Out of Synchronization operations with shift

Question

Out of Synchronization operations with shift

oozut opened this issue 3 years ago · comments

I have seen that the order of operation sequences for the cluster to compute the shift operation is not correct.

df = ks.read_csv("/databricks-datasets/COVID/coronavirusdataset/Case.csv")
display(df)
df['prev_city'] = df['city'].shift()
df['next_city'] = df['city'].shift(-1)
display(df)
only_group_false = df.loc[df['group'] == 'false']
display(only_group_false)

On the first display(df), the city is correctly displayed as expected without any null on the second display, the 'prev_city' and 'next_city' have a null value respectively for the first row and the last row. This is correct behaviour that I expected.

However, for a subdataframe only_group_false, the 'prev_city' and 'next_city' have a null value respectively for the first row and the last row.
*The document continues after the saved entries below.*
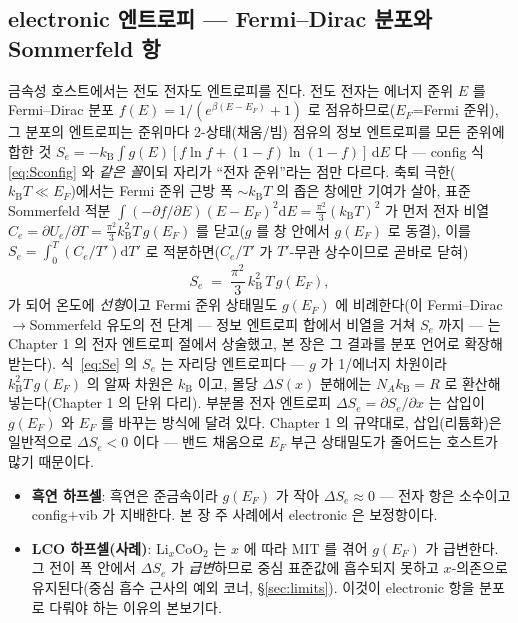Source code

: \documentclass[11pt,a4paper]{article}
\newcommand{\dd}{\mathrm{d}}
\newcommand{\kB}{k_{\mathrm B}}
\begin{document}
\subsection{electronic 엔트로피 — Fermi--Dirac 분포와 Sommerfeld 항}\label{ssec:elec}
금속성 호스트에서는 전도 전자도 엔트로피를 진다. 전도 전자는 에너지 준위 $E$ 를 Fermi--Dirac 분포
$f(E)=1/(e^{\beta(E-E_F)}+1)$ 로 점유하므로($E_F$=Fermi 준위), 그 분포의 엔트로피는 준위마다 2-상태(채움/빔)
점유의 정보 엔트로피를 모든 준위에 합한 것 $S_e=-\kB\int g(E)[f\ln f+(1-f)\ln(1-f)]\,\dd E$ 다 — config 식
\eqref{eq:Sconfig} 와 \emph{같은 꼴}이되 자리가 ``전자 준위''라는 점만 다르다. 축퇴 극한($\kB T\ll E_F$)에서는
Fermi 준위 근방 폭 $\sim\kB T$ 의 좁은 창에만 기여가 살아, 표준 Sommerfeld 적분
$\int(-\partial f/\partial E)(E-E_F)^2\dd E=\tfrac{\pi^2}{3}(\kB T)^2$ 가 먼저 전자 비열 $C_e=\partial U_e/\partial T
=\tfrac{\pi^2}{3}\kB^2T\,g(E_F)$ 를 닫고($g$ 를 창 안에서 $g(E_F)$ 로 동결), 이를 $S_e=\int_0^T(C_e/T')\dd T'$ 로
적분하면($C_e/T'$ 가 $T'$-무관 상수이므로 곧바로 닫혀)
\begin{equation}
S_e \;=\; \frac{\pi^2}{3}\,\kB^2\,T\,g(E_F),
\label{eq:Se}
\end{equation}
가 되어 온도에 \emph{선형}이고 Fermi 준위 상태밀도 $g(E_F)$ 에 비례한다(이 Fermi--Dirac$\to$Sommerfeld
유도의 전 단계 — 정보 엔트로피 합에서 비열을 거쳐 $S_e$ 까지 — 는 Chapter 1 의 전자 엔트로피 절에서 상술했고,
본 장은 그 결과를 분포 언어로 확장해 받는다). 식~\eqref{eq:Se} 의 $S_e$ 는 자리당 엔트로피다 — $g$ 가
1/에너지 차원이라 $\kB^2 T\,g(E_F)$ 의 알짜 차원은 $\kB$ 이고, 몰당 $\Delta S(x)$ 분해에는 $N_A\kB=R$ 로
환산해 넣는다(Chapter 1 의 단위 다리). 부분몰 전자 엔트로피
$\Delta S_e=\partial S_e/\partial x$ 는 삽입이 $g(E_F)$ 와 $E_F$ 를 바꾸는 방식에 달려 있다. Chapter 1 의
규약대로, 삽입(리튬화)은 일반적으로 $\Delta S_e<0$ 이다 — 밴드 채움으로 $E_F$ 부근 상태밀도가 줄어드는 호스트가
많기 때문이다.
\begin{itemize}[leftmargin=1.4em,itemsep=1pt]
\item \textbf{흑연 하프셀}: 흑연은 준금속이라 $g(E_F)$ 가 작아 $\Delta S_e\approx0$ — 전자 항은 소수이고
config$+$vib 가 지배한다. 본 장 주 사례에서 electronic 은 보정항이다.
\item \textbf{LCO 하프셀(사례)}: Li$_x$CoO$_2$ 는 $x$ 에 따라 MIT 를 겪어 $g(E_F)$ 가
급변한다. 그 전이 폭 안에서 $\Delta S_e$ 가 \emph{급변}하므로 중심 표준값에 흡수되지 못하고 $x$-의존으로
유지된다(중심 흡수 근사의 예외 코너, \S\ref{sec:limits}). 이것이 electronic 항을 분포로 다뤄야 하는 이유의 본보기다.
\end{itemize}
\end{document}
It seems that the shift operation is applied after the selection is performed.

I have run the same example using pandas original library and I have the behaviour that I expect with no null value present at the top and bottom.

df = ks.read_csv("/databricks-datasets/COVID/coronavirusdataset/Case.csv").to_pandas()
display(df)
df['prev_city'] = df['city'].shift()
df['next_city'] = df['city'].shift(-1)
display(df)
only_group_false = df.loc[df['group'] == False] ## change to bool
display(only_group_false)

I suppose the shift operation is not blocked in the compute order and pass it down to the last operation.

Cluster is:
Cluster Mode: Standard
Databricks Runtime Version: 7.6 ML (includes Apache Spark 3.0.1, Scala 2.12)
Worker Type: Standard_D12_v2

No init scrip.

Takuya UESHIN · Answer 1 · Sat Mar 06 2021 04:20:54 GMT+0800 (China Standard Time)

@oozut Thanks for the report! Sounds like it's a bug. I'll be working on it soon.